The twentieth-century overview begins with early items of decorative art, together with a number of rare items of furniture created by the multitalented cabinetmaker Carlo Bugatti, which are presented alongside an extensive set of sitting-room furniture by another great artist, Eugenio Quarti.
These masterpieces of Italian Liberty style are surrounded by exceptional examples of glass art that Chiara and Francesco collected over the years, including many unique pieces by the Venetian Vittorio Zecchin, and others in iron and glass created by Umberto Bellotto and Artisti Barovier in the 1920s.
The historic works in glass are accompanied by a number of absolute masterpieces of sculpture, among them Adolfo Wildt’s Maria dà luce ai pargoli cristiani [The Mother of Christianity], and also paintings, such as three canvases by Antonio Donghi, the leading exponent of Magic Realism in Rome, including his 1934 masterpiece Le Villeggianti [The Vacationers], also known as Two Women on a Balcony,and Giorgio de Chirico’s La notte di Pericle [The Night of Pericles], painted in 1926.
The second room represents the most modern part of the collection, exemplified by the splendid works in glass made by Carlo Scarpa in the 1930s and 1940s, and the series created by Fulvio Bianconi and Archimede Seguso respectively.
As a counterpart, the walls bear two mature masterpieces by Giorgio Morandi and a rare oil painting by Gino De Dominicis. The space is occupied by two famous sculptures by Arturo Martini, Il bevitore [The Drinker] and La Pisana [The Pisan Woman], works that complete a reconsidered and truly exceptional look at the last century.

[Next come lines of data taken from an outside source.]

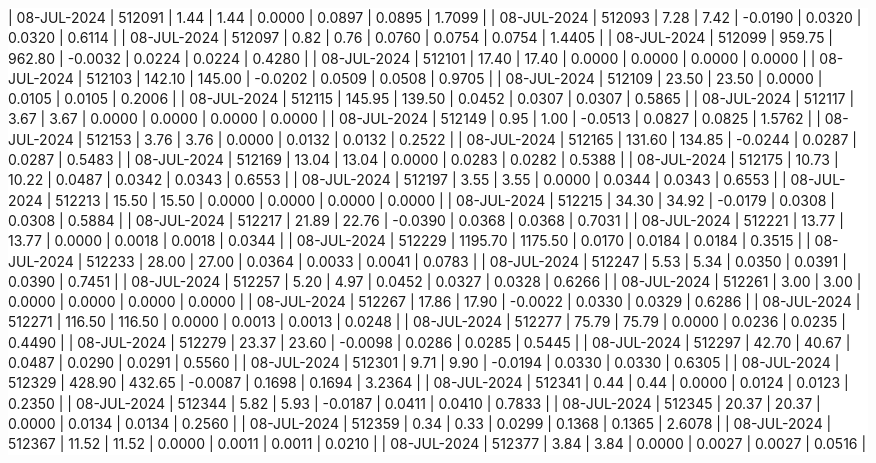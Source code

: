 | 08-JUL-2024 | 512091 | 1.44 | 1.44 | 0.0000 | 0.0897 | 0.0895 | 1.7099 |
| 08-JUL-2024 | 512093 | 7.28 | 7.42 | -0.0190 | 0.0320 | 0.0320 | 0.6114 |
| 08-JUL-2024 | 512097 | 0.82 | 0.76 | 0.0760 | 0.0754 | 0.0754 | 1.4405 |
| 08-JUL-2024 | 512099 | 959.75 | 962.80 | -0.0032 | 0.0224 | 0.0224 | 0.4280 |
| 08-JUL-2024 | 512101 | 17.40 | 17.40 | 0.0000 | 0.0000 | 0.0000 | 0.0000 |
| 08-JUL-2024 | 512103 | 142.10 | 145.00 | -0.0202 | 0.0509 | 0.0508 | 0.9705 |
| 08-JUL-2024 | 512109 | 23.50 | 23.50 | 0.0000 | 0.0105 | 0.0105 | 0.2006 |
| 08-JUL-2024 | 512115 | 145.95 | 139.50 | 0.0452 | 0.0307 | 0.0307 | 0.5865 |
| 08-JUL-2024 | 512117 | 3.67 | 3.67 | 0.0000 | 0.0000 | 0.0000 | 0.0000 |
| 08-JUL-2024 | 512149 | 0.95 | 1.00 | -0.0513 | 0.0827 | 0.0825 | 1.5762 |
| 08-JUL-2024 | 512153 | 3.76 | 3.76 | 0.0000 | 0.0132 | 0.0132 | 0.2522 |
| 08-JUL-2024 | 512165 | 131.60 | 134.85 | -0.0244 | 0.0287 | 0.0287 | 0.5483 |
| 08-JUL-2024 | 512169 | 13.04 | 13.04 | 0.0000 | 0.0283 | 0.0282 | 0.5388 |
| 08-JUL-2024 | 512175 | 10.73 | 10.22 | 0.0487 | 0.0342 | 0.0343 | 0.6553 |
| 08-JUL-2024 | 512197 | 3.55 | 3.55 | 0.0000 | 0.0344 | 0.0343 | 0.6553 |
| 08-JUL-2024 | 512213 | 15.50 | 15.50 | 0.0000 | 0.0000 | 0.0000 | 0.0000 |
| 08-JUL-2024 | 512215 | 34.30 | 34.92 | -0.0179 | 0.0308 | 0.0308 | 0.5884 |
| 08-JUL-2024 | 512217 | 21.89 | 22.76 | -0.0390 | 0.0368 | 0.0368 | 0.7031 |
| 08-JUL-2024 | 512221 | 13.77 | 13.77 | 0.0000 | 0.0018 | 0.0018 | 0.0344 |
| 08-JUL-2024 | 512229 | 1195.70 | 1175.50 | 0.0170 | 0.0184 | 0.0184 | 0.3515 |
| 08-JUL-2024 | 512233 | 28.00 | 27.00 | 0.0364 | 0.0033 | 0.0041 | 0.0783 |
| 08-JUL-2024 | 512247 | 5.53 | 5.34 | 0.0350 | 0.0391 | 0.0390 | 0.7451 |
| 08-JUL-2024 | 512257 | 5.20 | 4.97 | 0.0452 | 0.0327 | 0.0328 | 0.6266 |
| 08-JUL-2024 | 512261 | 3.00 | 3.00 | 0.0000 | 0.0000 | 0.0000 | 0.0000 |
| 08-JUL-2024 | 512267 | 17.86 | 17.90 | -0.0022 | 0.0330 | 0.0329 | 0.6286 |
| 08-JUL-2024 | 512271 | 116.50 | 116.50 | 0.0000 | 0.0013 | 0.0013 | 0.0248 |
| 08-JUL-2024 | 512277 | 75.79 | 75.79 | 0.0000 | 0.0236 | 0.0235 | 0.4490 |
| 08-JUL-2024 | 512279 | 23.37 | 23.60 | -0.0098 | 0.0286 | 0.0285 | 0.5445 |
| 08-JUL-2024 | 512297 | 42.70 | 40.67 | 0.0487 | 0.0290 | 0.0291 | 0.5560 |
| 08-JUL-2024 | 512301 | 9.71 | 9.90 | -0.0194 | 0.0330 | 0.0330 | 0.6305 |
| 08-JUL-2024 | 512329 | 428.90 | 432.65 | -0.0087 | 0.1698 | 0.1694 | 3.2364 |
| 08-JUL-2024 | 512341 | 0.44 | 0.44 | 0.0000 | 0.0124 | 0.0123 | 0.2350 |
| 08-JUL-2024 | 512344 | 5.82 | 5.93 | -0.0187 | 0.0411 | 0.0410 | 0.7833 |
| 08-JUL-2024 | 512345 | 20.37 | 20.37 | 0.0000 | 0.0134 | 0.0134 | 0.2560 |
| 08-JUL-2024 | 512359 | 0.34 | 0.33 | 0.0299 | 0.1368 | 0.1365 | 2.6078 |
| 08-JUL-2024 | 512367 | 11.52 | 11.52 | 0.0000 | 0.0011 | 0.0011 | 0.0210 |
| 08-JUL-2024 | 512377 | 3.84 | 3.84 | 0.0000 | 0.0027 | 0.0027 | 0.0516 |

The virtually unknown and spectacular mural by Gino Severini from 1957, known as the Polittico Garagnani [Garagnani Polyptych], was made for a garage of the same name in Rome. It was restored by the Fondazione Chiara e Francesco Carraro on its arrival at Ca’ Pesaro and has never before been shown at an exhibition or public event.
The intervention has provided an opportunity to investigate the techniques used in the creation of the work, as well as the subsequent stages in which it was detached and its painted surface preserved, thus contributing important new material to twentieth-century art history.